This also means that even if you remove the HDD or SSD, you'll still
have a functioning bootloader installed which could be used to boot a
live distribution installer from a USB flash drive. See
[Install GNU+Linux on Canoeboot](../docs/gnulinux/grub_boot_installer.md)
Nowadays, other payloads are also provided. If you're using the SeaBIOS payload,
then the normal MBR bootsector is used on your HDD or SSD, like you would
expect. So the above paragraphs only apply to the GRUB payload.
Do I need to re-flash when I re-install a distribution?
-------------------------------------------------------------------------------------------
Not anymore. Recent versions of Canoeboot (using the GRUB payload) will
automatically switch to a GRUB configuration on the HDD or SSD, if it
exists. You can also load a different GRUB configuration, from any kind
of device that is supported in GRUB (such as a USB flash drive). For
more information, see
[Modifying the GRUB configuration in Canoeboot](../docs/gnulinux/grub_cbfs.md)

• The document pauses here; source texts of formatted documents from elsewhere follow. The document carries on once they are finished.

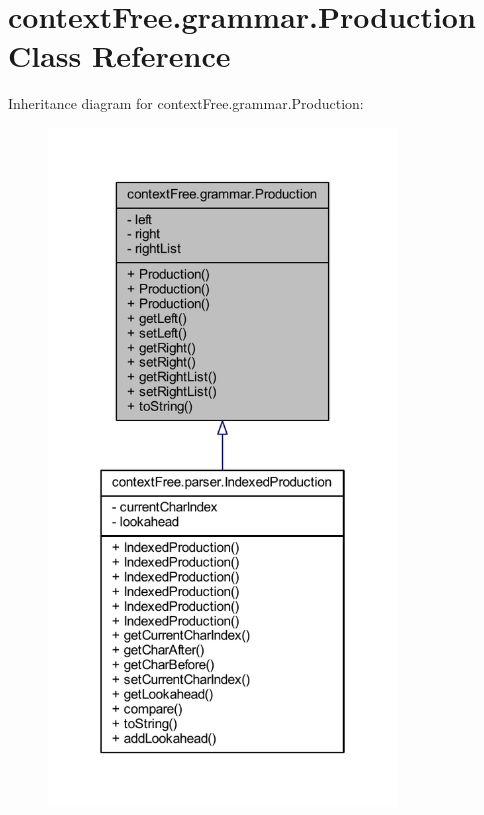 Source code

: \hypertarget{classcontext_free_1_1grammar_1_1_production}{\section{context\-Free.\-grammar.\-Production Class Reference}
\label{classcontext_free_1_1grammar_1_1_production}
}


Inheritance diagram for context\-Free.\-grammar.\-Production\-:\nopagebreak
\begin{figure}[H]
\begin{center}
\leavevmode
\includegraphics[width=262pt]{classcontext_free_1_1grammar_1_1_production__inherit__graph}
\end{center}
\end{figure}


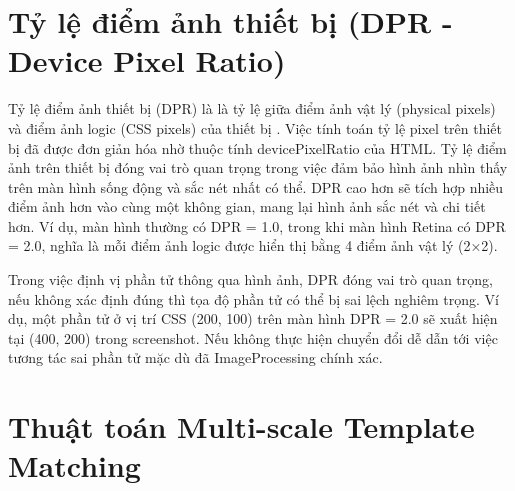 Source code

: \documentclass[a4paper, 12pt]{report}
\begin{document}
\section{Tỷ lệ điểm ảnh thiết bị (DPR - Device Pixel Ratio)}

Tỷ lệ điểm ảnh thiết bị (DPR) là là tỷ lệ giữa điểm ảnh vật lý (physical pixels) và điểm ảnh logic (CSS pixels) của thiết bị \cite{mdnDevicePixelRatio}. Việc tính toán tỷ lệ pixel trên thiết bị đã được đơn giản hóa nhờ thuộc tính devicePixelRatio của HTML. Tỷ lệ điểm ảnh trên thiết bị đóng vai trò quan trọng trong việc đảm bảo hình ảnh nhìn thấy trên màn hình sống động và sắc nét nhất có thể. DPR cao hơn sẽ tích hợp nhiều điểm ảnh hơn vào cùng một không gian, mang lại hình ảnh sắc nét và chi tiết hơn. Ví dụ, màn hình thường có DPR = 1.0, trong khi màn hình Retina có DPR = 2.0, nghĩa là mỗi điểm ảnh logic được hiển thị bằng 4 điểm ảnh vật lý (2×2).


Trong việc định vị phần tử thông qua hình ảnh, DPR đóng vai trò quan trọng, nếu không xác định đúng thì tọa độ phần tử có thể bị sai lệch nghiêm trọng. Ví dụ, một phần tử ở vị trí CSS (200, 100) trên màn hình DPR = 2.0 sẽ xuất hiện tại (400, 200) trong screenshot. Nếu không thực hiện chuyển đổi dễ dẫn tới việc tương tác sai phần tử mặc dù đã \gls{ImageProcessing} chính xác.



\section{Thuật toán Multi-scale Template Matching}

\end{document}
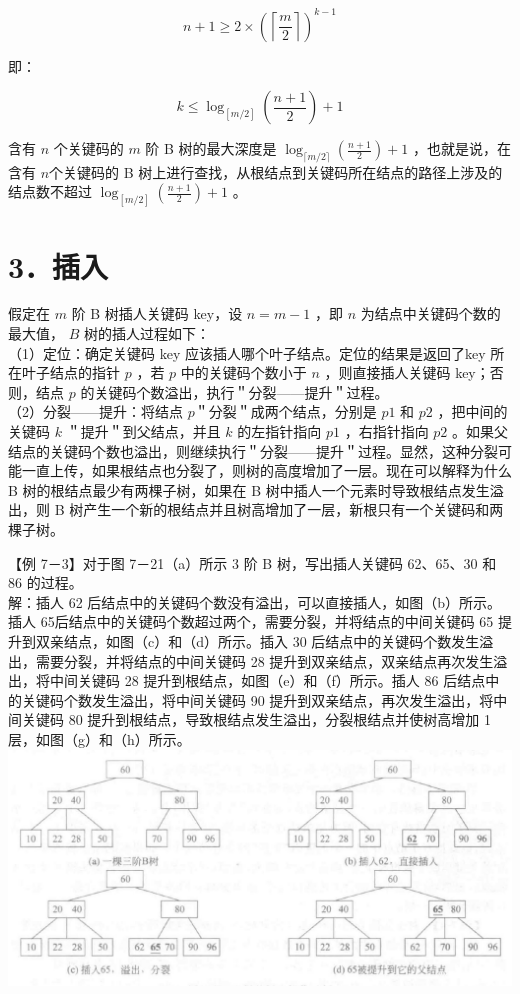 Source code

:\documentclass[10pt]{article}
\begin{document}
$$
n+1 \geqslant 2 \times\left(\left\lceil\frac{m}{2}\right\rceil\right)^{k-1}
$$

即：

$$
k \leqslant \log _{[m / 2]}\left(\frac{n+1}{2}\right)+1
$$

含有 $n$ 个关键码的 $m$ 阶 B 树的最大深度是 $\log _{\lceil m / 2\rceil}\left(\frac{n+1}{2}\right)+1$ ，也就是说，在含有 $n$个关键码的 B 树上进行查找，从根结点到关键码所在结点的路径上涉及的结点数不超过 $\log _{[m / 2]}\left(\frac{n+1}{2}\right)+1$ 。

\section*{3．插入}
假定在 $m$ 阶 B 树插人关键码 key，设 $n=m-1$ ，即 $n$ 为结点中关键码个数的最大值， $B$ 树的插人过程如下：\\
（1）定位：确定关键码 key 应该插人哪个叶子结点。定位的结果是返回了key 所在叶子结点的指针 $p$ ，若 $p$ 中的关键码个数小于 $n$ ，则直接插人关键码 key；否则，结点 $p$ 的关键码个数溢出，执行＂分裂——提升＂过程。\\
（2）分裂——提升：将结点 $p$＂分裂＂成两个结点，分别是 $p 1$ 和 $p 2$ ，把中间的关键码 $k$ ＂提升＂到父结点，并且 $k$ 的左指针指向 $p 1$ ，右指针指向 $p 2$ 。如果父结点的关键码个数也溢出，则继续执行＂分裂——提升＂过程。显然，这种分裂可能一直上传，如果根结点也分裂了，则树的高度增加了一层。现在可以解释为什么 B 树的根结点最少有两棵子树，如果在 B 树中插人一个元素时导致根结点发生溢出，则 B 树产生一个新的根结点并且树高增加了一层，新根只有一个关键码和两棵子树。

【例 7－3】对于图 7－21（a）所示 3 阶 B 树，写出插人关键码 62、65、30 和 86 的过程。\\
解：插人 62 后结点中的关键码个数没有溢出，可以直接插人，如图（b）所示。插人 65后结点中的关键码个数超过两个，需要分裂，并将结点的中间关键码 65 提升到双亲结点，如图（c）和（d）所示。插入 30 后结点中的关键码个数发生溢出，需要分裂，并将结点的中间关键码 28 提升到双亲结点，双亲结点再次发生溢出，将中间关键码 28 提升到根结点，如图（e）和（f）所示。插人 86 后结点中的关键码个数发生溢出，将中间关键码 90 提升到双亲结点，再次发生溢出，将中间关键码 80 提升到根结点，导致根结点发生溢出，分裂根结点并使树高增加 1 层，如图（g）和（h）所示。\\
\includegraphics[max width=\textwidth, center]{2025_06_06_704745ea57b15b2333e5g-250}
\end{document}
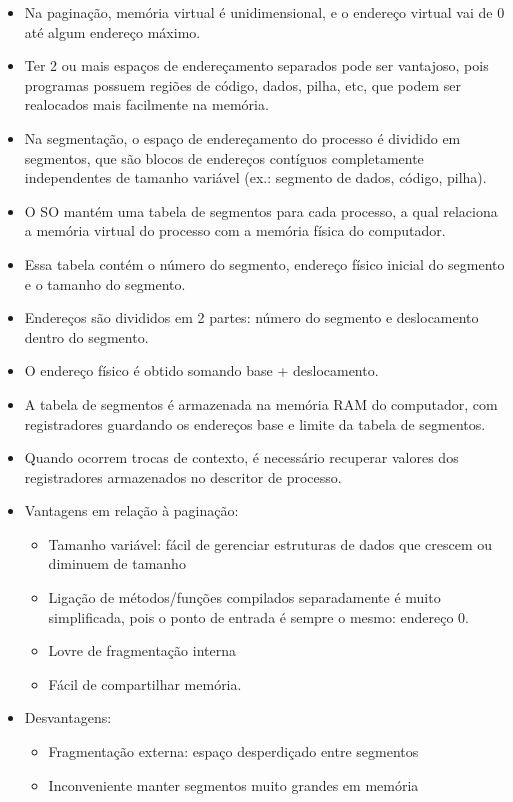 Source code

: \documentclass[10pt]{article}
\begin{document}
\begin{itemize}
    \item Na paginação, memória virtual é unidimensional, e o endereço virtual vai de 
        0 até algum endereço máximo.
    \item Ter 2 ou mais espaços de endereçamento separados pode ser vantajoso, pois
        programas possuem regiões de código, dados, pilha, etc, que podem ser realocados
        mais facilmente na memória.
    \item Na segmentação, o espaço de endereçamento do processo é dividido em segmentos,
        que são blocos de endereços contíguos completamente independentes de tamanho 
        variável (ex.: segmento de dados, código, pilha).
    \item O SO mantém uma tabela de segmentos para cada processo, a qual relaciona a 
        memória virtual do processo com a memória física do computador. 
    \item Essa tabela contém o número do segmento, endereço físico inicial do segmento
        e o tamanho do segmento.
    \item Endereços são divididos em 2 partes: número do segmento e deslocamento
        dentro do segmento.
    \item O endereço físico é obtido somando base + deslocamento.
    \item A tabela de segmentos é armazenada na memória RAM do computador, com 
        registradores guardando os endereços base e limite da tabela de segmentos.
    \item Quando ocorrem trocas de contexto, é necessário recuperar valores dos registradores
        armazenados no descritor de processo.
    \item Vantagens em relação à paginação:
        \begin{itemize}
            \item Tamanho variável: fácil de gerenciar estruturas de dados que crescem
                ou diminuem de tamanho
            \item Ligação de métodos/funções compilados separadamente é muito simplificada,
                pois o ponto de entrada é sempre o mesmo: endereço 0.
            \item Lovre de fragmentação interna
            \item Fácil de compartilhar memória.
        \end{itemize}
    \item Desvantagens:
    \begin{itemize}
        \item Fragmentação externa: espaço desperdiçado entre segmentos
        \item Inconveniente manter segmentos muito grandes em memória
    \end{itemize}
\end{itemize}
\end{document}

If you're using the SeaBIOS payload, it's even easier. It works just like you
would expect. SeaBIOS implements a normal x86 BIOS interface.
What does a flash chip look like?
-----------------------------------------------------------------
You can find photos of various chip types on the following page:\
[External 25xx NOR flashing guide](docs/install/spi.md)
What other firmware exists outside of Canoeboot?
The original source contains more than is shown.